Nvidia (NASDAQ:NVDA) shares jumped 5% on Friday following Intel's strong results, lifting the entire semiconductor sector.
Intel's Q1 results showed that the demand for CPUs from AI service providers surpassed expectations, with the company selling chips it had previously written off. Intel's stock skyrocketed 24% to $83, boosting its market cap above $416 billion and exceeding the dot-com bubble peak of 2000.
The growth has spread across the entire chip sector: AMD jumped 14%, while Arm surged over 13%. This growth reflects the rising market confidence that inference—the process by which AI systems respond to user queries—could bring central processors back into a more prominent role after years of graphics chips dominating AI training tasks.

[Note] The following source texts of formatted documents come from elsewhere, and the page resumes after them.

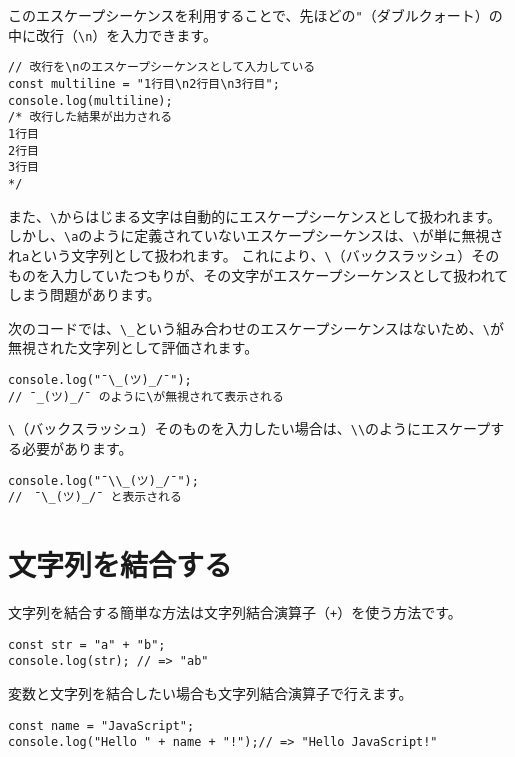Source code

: このエスケープシーケンスを利用することで、先ほどの\texttt{"}（ダブルクォート）の中に改行（\texttt{\textbackslash n}）を入力できます。

\begin{lstlisting}
// 改行を\nのエスケープシーケンスとして入力している
const multiline = "1行目\n2行目\n3行目";
console.log(multiline); 
/* 改行した結果が出力される
1行目
2行目
3行目
*/
\end{lstlisting}

また、\texttt{\textbackslash}からはじまる文字は自動的にエスケープシーケンスとして扱われます。
しかし、\texttt{\textbackslash a}のように定義されていないエスケープシーケンスは、\texttt{\textbackslash}が単に無視され\texttt{a}という文字列として扱われます。
これにより、\texttt{\textbackslash}（バックスラッシュ）そのものを入力していたつもりが、その文字がエスケープシーケンスとして扱われてしまう問題があります。

次のコードでは、\texttt{\textbackslash\_}という組み合わせのエスケープシーケンスはないため、\texttt{\textbackslash}が無視された文字列として評価されます。

\begin{lstlisting}
console.log("¯\_(ツ)_/¯"); 
// ¯_(ツ)_/¯ のように\が無視されて表示される
\end{lstlisting}

\texttt{\textbackslash}（バックスラッシュ）そのものを入力したい場合は、\texttt{\textbackslash\textbackslash}のようにエスケープする必要があります。

\begin{lstlisting}
console.log("¯\\_(ツ)_/¯"); 
//　¯\_(ツ)_/¯ と表示される
\end{lstlisting}

\hypertarget{concat}{%
\section{文字列を結合する}\label{concat}}

文字列を結合する簡単な方法は文字列結合演算子（\texttt{+}）を使う方法です。

\begin{lstlisting}
const str = "a" + "b";
console.log(str); // => "ab"
\end{lstlisting}

変数と文字列を結合したい場合も文字列結合演算子で行えます。

\begin{lstlisting}
const name = "JavaScript";
console.log("Hello " + name + "!");// => "Hello JavaScript!"
\end{lstlisting}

Nvidia's market cap at $5 trillion made it the largest driver in dollar terms on Friday. Notably, Nvidia introduced a new central processor last month, marking a rare expansion into territory traditionally dominated by Intel and AMD.
The company launched the Grace CPU in 2023—a processor based on ARM, designed to work alongside its GPUs in the Grace Hopper and Grace Blackwell superchips to reduce bottlenecks in data processing for AI tasks.
At GTC 2026, Nvidia unveiled the Vera CPU with a custom Olympus core and spatial multithreading technology, which, according to the company, delivers twice the efficiency compared to traditional x86 processors for agent-based AI tasks.